Three Against the Stars Blasts Off for Intergalactic Adventure
Three Against the Stars is the second book I’ve read by Joe Bonadonna. Unlike his sword & sorcery work, this marks a venture into pure space fantasy. My knowledge of the genre is admittedly spotty. I was unfamiliar with the works of Edmond Hamilton and E. E. “Doc” Smith, who are both cited as influences, but part of the joy of genre fiction is that one does not need to have an encyclopedic knowledge of all that has gone before since the influences are so pervasive, much of it strikes one as easily recognizable.
This tale of space marines calls to mind the works of Robert Heinlein, while the space war itself strongly reminded me of Malcolm Hulke’s early seventies Doctor Who serial, “Frontier in Space” with the Earth Empire brought to the brink of war with the lizard-like Draconian Empire thanks to acts of terror committed by the apelike Ogrons. What sets Bonadonna’s work apart from so many others who share similar influences is that he is able to authentically capture the fun and innocence without sacrificing intelligent commentary on war and imperialism.

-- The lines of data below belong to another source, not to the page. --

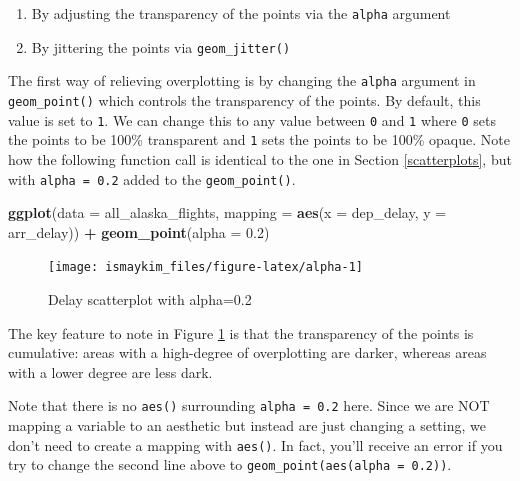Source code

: \documentclass[12pt,]{krantz}
\makeatletter
\newenvironment{Shaded}{\begin{snugshade}}{\end{snugshade}}
\newcommand{\KeywordTok}[1]{\textcolor[rgb]{0.27,0.27,0.27}{\textbf{#1}}}
\newcommand{\DataTypeTok}[1]{\textcolor[rgb]{0.27,0.27,0.27}{#1}}
\newcommand{\FloatTok}[1]{\textcolor[rgb]{0.06,0.06,0.06}{#1}}
\newcommand{\StringTok}[1]{\textcolor[rgb]{0.5,0.5,0.5}{#1}}
\newcommand{\OperatorTok}[1]{\textcolor[rgb]{0.43,0.43,0.43}{\textbf{#1}}}
\newcommand{\NormalTok}[1]{#1}
\providecommand{\tightlist}{%
  \setlength{\itemsep}{0pt}\setlength{\parskip}{0pt}}
\newenvironment{kframe}{%
\medskip{}
\setlength{\fboxsep}{.8em}
 \def\at@end@of@kframe{}%
 \ifinner\ifhmode%
  \def\at@end@of@kframe{\end{minipage}}%
  \begin{minipage}{\columnwidth}%
 \fi\fi%
 \def\FrameCommand##1{\hskip\@totalleftmargin \hskip-\fboxsep
 \colorbox{shadecolor}{##1}\hskip-\fboxsep
     \hskip-\linewidth \hskip-\@totalleftmargin \hskip\columnwidth}%
 \MakeFramed {\advance\hsize-\width
   \@totalleftmargin\z@ \linewidth\hsize
   \@setminipage}}%
 {\par\unskip\endMakeFramed%
 \at@end@of@kframe}
\renewenvironment{Shaded}{\begin{kframe}}{\end{kframe}}
\makeatother
\begin{document}
\begin{enumerate}
\def\labelenumi{\arabic{enumi}.}
\tightlist
\item
  By adjusting the transparency of the points via the \texttt{alpha}
  argument
\item
  By jittering the points via \texttt{geom\_jitter()}
\end{enumerate}

The first way of relieving overplotting is by changing the
\texttt{alpha} argument in \texttt{geom\_point()} which controls the
transparency of the points. By default, this value is set to \texttt{1}.
We can change this to any value between \texttt{0} and \texttt{1} where
\texttt{0} sets the points to be 100\% transparent and \texttt{1} sets
the points to be 100\% opaque. Note how the following function call is
identical to the one in Section \ref{scatterplots}, but with
\texttt{alpha\ =\ 0.2} added to the \texttt{geom\_point()}.

\begin{Shaded}
\begin{Highlighting}[]
\KeywordTok{ggplot}\NormalTok{(}\DataTypeTok{data =}\NormalTok{ all_alaska_flights, }
       \DataTypeTok{mapping =} \KeywordTok{aes}\NormalTok{(}\DataTypeTok{x =}\NormalTok{ dep_delay, }\DataTypeTok{y =}\NormalTok{ arr_delay)) }\OperatorTok{+}\StringTok{ }
\StringTok{  }\KeywordTok{geom_point}\NormalTok{(}\DataTypeTok{alpha =} \FloatTok{0.2}\NormalTok{)}
\end{Highlighting}
\end{Shaded}

\begin{figure}

{\centering \texttt{[image: ismaykim\_files/figure-latex/alpha-1]} 

}

\caption{Delay scatterplot with alpha=0.2}\label{fig:alpha}
\end{figure}

The key feature to note in Figure \ref{fig:alpha} is that the
transparency of the points is cumulative: areas with a high-degree of
overplotting are darker, whereas areas with a lower degree are less
dark.

Note that there is no \texttt{aes()} surrounding \texttt{alpha\ =\ 0.2}
here. Since we are NOT mapping a variable to an aesthetic but instead
are just changing a setting, we don't need to create a mapping with
\texttt{aes()}. In fact, you'll receive an error if you try to change
the second line above to \texttt{geom\_point(aes(alpha\ =\ 0.2))}.
\end{document}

This is an Airship 27 publication and art director Rob Davis does his usual stellar job of ensuring that their titles stand out as the most eye-catching on the market today. Laura Givens’s cover art perfectly captures the space fantasy artwork from publishers like Ace, Lancer, Del Rey, and Ballantine from decades past. Interior black & white illustrations by Pedro Cruz have a classy retro-style that one associates more with slicks than pulps. The decision to go with a more sophisticated style of illustration is well-suited to Bonadonna’s story, which has familiar elements, but offers a more philosophical dimension than one generally finds in pulp fiction.